— Task item —
When the word "但是男主早就跳出去以旁观者角度看这些傻子" appears in a line of the data below, list that line.

——————————

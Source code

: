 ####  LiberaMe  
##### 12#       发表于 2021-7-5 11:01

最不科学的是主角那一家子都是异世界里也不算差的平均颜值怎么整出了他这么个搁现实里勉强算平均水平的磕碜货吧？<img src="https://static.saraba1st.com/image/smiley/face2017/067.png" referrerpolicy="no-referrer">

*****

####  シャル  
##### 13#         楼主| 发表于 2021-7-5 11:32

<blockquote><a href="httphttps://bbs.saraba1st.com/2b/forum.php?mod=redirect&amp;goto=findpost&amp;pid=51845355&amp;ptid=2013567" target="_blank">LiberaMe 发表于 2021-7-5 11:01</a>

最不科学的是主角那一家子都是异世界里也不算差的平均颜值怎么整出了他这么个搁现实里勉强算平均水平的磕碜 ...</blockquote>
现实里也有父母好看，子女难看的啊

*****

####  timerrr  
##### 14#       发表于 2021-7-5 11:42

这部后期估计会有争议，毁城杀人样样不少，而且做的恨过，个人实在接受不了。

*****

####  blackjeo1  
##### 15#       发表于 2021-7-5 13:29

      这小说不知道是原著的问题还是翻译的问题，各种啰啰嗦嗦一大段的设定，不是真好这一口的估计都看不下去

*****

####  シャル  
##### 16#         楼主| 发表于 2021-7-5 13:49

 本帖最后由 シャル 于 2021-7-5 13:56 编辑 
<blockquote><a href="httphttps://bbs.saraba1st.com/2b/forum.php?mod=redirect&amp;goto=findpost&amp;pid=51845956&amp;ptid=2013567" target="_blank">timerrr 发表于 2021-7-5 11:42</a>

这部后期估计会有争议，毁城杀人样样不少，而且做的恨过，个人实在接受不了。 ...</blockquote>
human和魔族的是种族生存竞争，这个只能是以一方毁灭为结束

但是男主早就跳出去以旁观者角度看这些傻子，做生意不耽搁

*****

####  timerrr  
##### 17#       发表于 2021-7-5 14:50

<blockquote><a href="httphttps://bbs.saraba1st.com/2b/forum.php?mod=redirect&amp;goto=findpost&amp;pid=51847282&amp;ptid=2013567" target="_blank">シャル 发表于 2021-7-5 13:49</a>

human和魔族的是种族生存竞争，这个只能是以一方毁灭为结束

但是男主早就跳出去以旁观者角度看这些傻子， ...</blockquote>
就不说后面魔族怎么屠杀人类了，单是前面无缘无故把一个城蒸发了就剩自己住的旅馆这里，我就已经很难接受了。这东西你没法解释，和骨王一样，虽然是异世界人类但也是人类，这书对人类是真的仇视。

——————————

— Exercise output —
但是男主早就跳出去以旁观者角度看这些傻子，做生意不耽搁
但是男主早就跳出去以旁观者角度看这些傻子， ...</blockquote>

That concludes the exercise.